▶ [Exercise details]:
Going through the entries, how many lines include the string "Furthermore"? Answer only with the number.

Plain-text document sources
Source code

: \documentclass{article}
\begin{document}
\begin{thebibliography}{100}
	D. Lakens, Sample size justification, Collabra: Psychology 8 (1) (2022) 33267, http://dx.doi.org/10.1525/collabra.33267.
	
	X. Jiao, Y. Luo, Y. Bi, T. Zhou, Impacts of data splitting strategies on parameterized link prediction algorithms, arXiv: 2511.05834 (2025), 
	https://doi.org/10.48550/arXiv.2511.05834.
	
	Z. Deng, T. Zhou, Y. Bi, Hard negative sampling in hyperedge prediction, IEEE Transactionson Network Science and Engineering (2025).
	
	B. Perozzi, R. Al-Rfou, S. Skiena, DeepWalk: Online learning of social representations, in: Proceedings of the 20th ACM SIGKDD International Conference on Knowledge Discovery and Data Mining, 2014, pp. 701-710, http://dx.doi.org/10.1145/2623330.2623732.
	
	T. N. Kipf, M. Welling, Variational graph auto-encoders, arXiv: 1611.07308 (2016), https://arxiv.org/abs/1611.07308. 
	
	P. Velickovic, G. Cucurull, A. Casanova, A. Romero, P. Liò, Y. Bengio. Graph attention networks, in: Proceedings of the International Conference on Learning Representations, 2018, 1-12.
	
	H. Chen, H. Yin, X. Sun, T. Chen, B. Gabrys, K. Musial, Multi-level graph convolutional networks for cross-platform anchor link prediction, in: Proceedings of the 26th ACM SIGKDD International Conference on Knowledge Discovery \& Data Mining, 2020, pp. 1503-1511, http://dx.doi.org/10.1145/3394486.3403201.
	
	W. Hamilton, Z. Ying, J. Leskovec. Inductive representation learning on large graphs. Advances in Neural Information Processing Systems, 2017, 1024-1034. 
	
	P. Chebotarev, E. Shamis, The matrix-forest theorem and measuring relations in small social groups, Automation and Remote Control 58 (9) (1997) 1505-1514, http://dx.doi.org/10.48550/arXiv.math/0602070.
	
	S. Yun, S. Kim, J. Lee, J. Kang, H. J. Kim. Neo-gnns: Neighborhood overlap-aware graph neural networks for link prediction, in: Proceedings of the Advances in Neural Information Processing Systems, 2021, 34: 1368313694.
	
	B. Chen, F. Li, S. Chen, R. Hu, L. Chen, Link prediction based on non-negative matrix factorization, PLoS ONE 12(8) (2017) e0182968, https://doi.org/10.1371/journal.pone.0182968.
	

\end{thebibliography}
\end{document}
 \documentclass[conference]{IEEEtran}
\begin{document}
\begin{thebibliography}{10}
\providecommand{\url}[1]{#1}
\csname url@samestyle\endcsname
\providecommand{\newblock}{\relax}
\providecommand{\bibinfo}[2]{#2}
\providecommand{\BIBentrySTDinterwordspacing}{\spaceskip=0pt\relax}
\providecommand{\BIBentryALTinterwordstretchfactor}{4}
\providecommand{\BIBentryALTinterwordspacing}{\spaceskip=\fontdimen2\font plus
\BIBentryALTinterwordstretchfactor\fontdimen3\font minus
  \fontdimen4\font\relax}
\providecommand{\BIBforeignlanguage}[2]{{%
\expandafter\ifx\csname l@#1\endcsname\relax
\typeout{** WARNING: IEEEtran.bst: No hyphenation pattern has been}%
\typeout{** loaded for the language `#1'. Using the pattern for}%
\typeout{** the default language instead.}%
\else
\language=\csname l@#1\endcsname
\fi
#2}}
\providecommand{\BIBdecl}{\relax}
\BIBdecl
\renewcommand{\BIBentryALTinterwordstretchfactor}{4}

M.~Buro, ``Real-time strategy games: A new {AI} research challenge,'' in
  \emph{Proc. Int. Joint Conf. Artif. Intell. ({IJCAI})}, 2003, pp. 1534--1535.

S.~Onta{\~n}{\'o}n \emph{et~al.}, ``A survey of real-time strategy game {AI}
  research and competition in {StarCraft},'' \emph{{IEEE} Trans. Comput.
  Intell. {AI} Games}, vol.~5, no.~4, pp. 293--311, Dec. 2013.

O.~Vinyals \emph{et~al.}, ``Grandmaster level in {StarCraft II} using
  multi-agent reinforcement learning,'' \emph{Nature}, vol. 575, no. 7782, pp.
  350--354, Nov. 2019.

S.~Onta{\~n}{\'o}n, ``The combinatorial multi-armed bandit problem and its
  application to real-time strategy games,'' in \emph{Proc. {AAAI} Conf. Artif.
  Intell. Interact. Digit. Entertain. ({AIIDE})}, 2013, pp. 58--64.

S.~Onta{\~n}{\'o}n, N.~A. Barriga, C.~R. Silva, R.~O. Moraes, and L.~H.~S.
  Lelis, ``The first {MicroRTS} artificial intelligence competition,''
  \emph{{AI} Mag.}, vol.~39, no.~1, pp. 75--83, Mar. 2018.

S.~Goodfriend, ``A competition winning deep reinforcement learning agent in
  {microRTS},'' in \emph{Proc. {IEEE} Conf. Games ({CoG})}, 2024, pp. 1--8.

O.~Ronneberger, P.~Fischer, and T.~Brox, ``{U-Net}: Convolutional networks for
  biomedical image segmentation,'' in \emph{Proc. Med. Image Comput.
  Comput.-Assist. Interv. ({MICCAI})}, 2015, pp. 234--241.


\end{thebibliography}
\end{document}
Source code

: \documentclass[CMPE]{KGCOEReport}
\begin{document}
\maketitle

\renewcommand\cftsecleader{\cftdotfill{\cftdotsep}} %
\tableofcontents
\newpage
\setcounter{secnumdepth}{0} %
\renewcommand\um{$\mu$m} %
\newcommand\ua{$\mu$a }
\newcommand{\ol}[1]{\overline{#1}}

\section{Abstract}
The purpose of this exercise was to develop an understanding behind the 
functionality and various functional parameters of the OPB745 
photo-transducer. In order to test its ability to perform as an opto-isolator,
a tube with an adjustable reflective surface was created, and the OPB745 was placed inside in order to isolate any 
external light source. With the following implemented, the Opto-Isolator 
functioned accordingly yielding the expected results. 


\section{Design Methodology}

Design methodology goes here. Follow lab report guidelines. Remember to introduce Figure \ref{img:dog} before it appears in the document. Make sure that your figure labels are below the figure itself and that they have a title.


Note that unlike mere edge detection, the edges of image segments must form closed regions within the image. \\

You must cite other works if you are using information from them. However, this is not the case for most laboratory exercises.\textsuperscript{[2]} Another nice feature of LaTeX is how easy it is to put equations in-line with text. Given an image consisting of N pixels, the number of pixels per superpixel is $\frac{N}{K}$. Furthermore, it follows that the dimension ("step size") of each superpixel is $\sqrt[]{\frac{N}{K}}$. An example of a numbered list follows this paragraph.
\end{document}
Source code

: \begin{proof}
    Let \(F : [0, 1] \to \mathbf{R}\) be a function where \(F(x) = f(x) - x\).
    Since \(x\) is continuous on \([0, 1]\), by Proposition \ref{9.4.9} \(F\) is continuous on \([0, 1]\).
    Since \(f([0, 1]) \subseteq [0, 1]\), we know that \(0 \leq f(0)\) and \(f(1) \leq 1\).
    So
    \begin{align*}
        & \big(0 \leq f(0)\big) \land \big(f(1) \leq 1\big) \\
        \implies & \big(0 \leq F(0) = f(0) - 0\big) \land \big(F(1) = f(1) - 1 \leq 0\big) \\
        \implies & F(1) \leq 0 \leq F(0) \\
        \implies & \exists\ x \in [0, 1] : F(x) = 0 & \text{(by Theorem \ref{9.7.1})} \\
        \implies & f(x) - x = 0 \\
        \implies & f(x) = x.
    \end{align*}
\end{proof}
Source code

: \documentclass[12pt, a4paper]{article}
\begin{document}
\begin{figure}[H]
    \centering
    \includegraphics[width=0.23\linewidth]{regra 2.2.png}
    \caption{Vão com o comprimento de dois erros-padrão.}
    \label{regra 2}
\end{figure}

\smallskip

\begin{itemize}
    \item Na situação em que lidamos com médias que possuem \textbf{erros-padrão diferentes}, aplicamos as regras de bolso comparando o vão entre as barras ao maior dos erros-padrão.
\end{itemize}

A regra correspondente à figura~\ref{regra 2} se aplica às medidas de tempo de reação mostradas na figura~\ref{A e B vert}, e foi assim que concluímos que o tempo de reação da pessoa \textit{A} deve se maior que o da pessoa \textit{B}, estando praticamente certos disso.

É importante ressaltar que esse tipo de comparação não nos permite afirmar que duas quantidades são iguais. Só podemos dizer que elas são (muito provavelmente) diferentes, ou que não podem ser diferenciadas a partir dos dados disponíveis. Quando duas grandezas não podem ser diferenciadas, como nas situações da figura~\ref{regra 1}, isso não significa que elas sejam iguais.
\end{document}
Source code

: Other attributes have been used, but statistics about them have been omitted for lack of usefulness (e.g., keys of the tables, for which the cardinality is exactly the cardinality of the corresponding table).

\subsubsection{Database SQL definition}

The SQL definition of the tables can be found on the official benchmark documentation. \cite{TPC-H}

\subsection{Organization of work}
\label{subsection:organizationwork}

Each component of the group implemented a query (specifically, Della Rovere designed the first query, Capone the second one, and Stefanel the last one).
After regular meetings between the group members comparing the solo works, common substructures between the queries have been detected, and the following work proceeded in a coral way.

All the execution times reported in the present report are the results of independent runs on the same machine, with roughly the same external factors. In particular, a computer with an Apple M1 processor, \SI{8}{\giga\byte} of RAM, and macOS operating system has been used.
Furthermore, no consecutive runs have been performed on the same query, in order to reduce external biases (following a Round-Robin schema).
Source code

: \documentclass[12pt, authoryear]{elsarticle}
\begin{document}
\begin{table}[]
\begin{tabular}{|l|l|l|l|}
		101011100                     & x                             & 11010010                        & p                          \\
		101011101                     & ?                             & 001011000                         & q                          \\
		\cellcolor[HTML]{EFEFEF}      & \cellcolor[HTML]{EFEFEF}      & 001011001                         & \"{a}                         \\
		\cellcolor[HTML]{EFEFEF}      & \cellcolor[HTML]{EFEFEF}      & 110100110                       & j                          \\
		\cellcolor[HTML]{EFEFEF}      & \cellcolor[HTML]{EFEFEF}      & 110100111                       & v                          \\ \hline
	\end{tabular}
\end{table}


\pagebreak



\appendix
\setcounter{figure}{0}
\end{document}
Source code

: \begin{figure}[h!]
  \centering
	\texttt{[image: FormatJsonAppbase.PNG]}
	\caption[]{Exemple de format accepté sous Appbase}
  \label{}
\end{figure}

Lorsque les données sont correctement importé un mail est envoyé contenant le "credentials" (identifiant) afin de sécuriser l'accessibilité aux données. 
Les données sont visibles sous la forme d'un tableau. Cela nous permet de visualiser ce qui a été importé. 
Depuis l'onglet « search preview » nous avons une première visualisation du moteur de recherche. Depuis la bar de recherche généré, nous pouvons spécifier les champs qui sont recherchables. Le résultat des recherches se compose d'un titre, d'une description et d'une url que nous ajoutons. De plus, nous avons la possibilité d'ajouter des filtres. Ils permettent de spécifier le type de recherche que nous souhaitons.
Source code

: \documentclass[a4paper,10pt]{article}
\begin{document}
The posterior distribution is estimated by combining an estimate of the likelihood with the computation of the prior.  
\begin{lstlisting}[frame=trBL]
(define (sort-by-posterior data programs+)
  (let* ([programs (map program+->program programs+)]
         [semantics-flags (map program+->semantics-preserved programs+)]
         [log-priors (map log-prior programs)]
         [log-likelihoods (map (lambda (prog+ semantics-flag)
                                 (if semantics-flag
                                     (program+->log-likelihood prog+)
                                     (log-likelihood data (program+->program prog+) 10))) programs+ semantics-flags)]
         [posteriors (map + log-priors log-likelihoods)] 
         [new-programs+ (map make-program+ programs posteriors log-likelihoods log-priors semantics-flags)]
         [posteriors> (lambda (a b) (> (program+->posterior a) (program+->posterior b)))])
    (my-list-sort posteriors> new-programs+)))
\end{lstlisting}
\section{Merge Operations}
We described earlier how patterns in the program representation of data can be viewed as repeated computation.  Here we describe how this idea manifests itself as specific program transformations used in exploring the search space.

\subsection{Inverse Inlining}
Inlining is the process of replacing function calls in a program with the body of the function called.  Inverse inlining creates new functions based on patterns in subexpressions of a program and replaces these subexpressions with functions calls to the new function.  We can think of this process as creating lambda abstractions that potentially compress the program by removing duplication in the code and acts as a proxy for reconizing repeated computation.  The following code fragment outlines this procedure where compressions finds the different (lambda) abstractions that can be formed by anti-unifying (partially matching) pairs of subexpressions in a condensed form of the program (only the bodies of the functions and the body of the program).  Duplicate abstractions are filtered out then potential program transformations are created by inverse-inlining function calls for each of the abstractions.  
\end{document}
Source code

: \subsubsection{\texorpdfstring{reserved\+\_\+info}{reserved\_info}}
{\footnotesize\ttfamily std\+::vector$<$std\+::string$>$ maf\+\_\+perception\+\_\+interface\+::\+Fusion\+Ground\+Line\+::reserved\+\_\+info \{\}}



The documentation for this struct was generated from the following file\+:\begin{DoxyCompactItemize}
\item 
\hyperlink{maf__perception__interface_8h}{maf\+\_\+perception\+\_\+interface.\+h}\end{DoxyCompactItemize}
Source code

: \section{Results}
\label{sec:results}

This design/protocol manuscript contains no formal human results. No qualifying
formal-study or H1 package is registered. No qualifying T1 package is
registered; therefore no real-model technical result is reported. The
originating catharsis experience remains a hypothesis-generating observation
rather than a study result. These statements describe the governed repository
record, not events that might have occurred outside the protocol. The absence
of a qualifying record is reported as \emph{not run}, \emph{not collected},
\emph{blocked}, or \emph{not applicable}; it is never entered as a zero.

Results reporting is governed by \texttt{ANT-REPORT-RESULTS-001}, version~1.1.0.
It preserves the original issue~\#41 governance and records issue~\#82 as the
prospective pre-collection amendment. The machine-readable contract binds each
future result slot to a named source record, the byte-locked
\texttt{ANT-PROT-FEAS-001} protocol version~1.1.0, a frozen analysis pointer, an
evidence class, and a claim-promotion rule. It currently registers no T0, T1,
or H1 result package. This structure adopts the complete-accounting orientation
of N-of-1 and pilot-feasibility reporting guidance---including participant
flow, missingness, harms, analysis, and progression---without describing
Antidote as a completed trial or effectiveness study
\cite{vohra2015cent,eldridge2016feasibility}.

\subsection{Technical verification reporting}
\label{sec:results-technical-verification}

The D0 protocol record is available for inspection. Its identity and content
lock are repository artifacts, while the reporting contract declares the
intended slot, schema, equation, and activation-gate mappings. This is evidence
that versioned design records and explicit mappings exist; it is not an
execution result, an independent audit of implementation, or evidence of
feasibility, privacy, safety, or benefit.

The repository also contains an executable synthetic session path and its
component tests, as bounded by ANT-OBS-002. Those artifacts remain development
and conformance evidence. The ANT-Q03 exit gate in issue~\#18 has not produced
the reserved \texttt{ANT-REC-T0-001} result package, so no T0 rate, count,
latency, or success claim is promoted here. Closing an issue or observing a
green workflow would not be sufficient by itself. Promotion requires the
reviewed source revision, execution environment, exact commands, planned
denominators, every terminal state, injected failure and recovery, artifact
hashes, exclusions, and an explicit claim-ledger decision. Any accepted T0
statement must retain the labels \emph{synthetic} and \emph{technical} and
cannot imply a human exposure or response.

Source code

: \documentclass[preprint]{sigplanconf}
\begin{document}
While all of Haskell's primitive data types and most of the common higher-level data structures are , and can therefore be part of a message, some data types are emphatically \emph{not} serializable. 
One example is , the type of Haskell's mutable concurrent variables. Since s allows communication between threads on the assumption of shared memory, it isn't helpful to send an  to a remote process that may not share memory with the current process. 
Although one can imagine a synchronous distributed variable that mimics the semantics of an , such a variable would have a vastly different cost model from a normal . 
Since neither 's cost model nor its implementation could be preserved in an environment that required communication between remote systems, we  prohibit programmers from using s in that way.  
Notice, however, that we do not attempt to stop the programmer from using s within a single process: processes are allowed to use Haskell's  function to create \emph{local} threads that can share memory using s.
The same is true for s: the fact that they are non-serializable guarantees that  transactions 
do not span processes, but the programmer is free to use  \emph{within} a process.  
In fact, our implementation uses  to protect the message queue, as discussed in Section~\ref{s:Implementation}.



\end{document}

▶ [Response for this exercise]:
2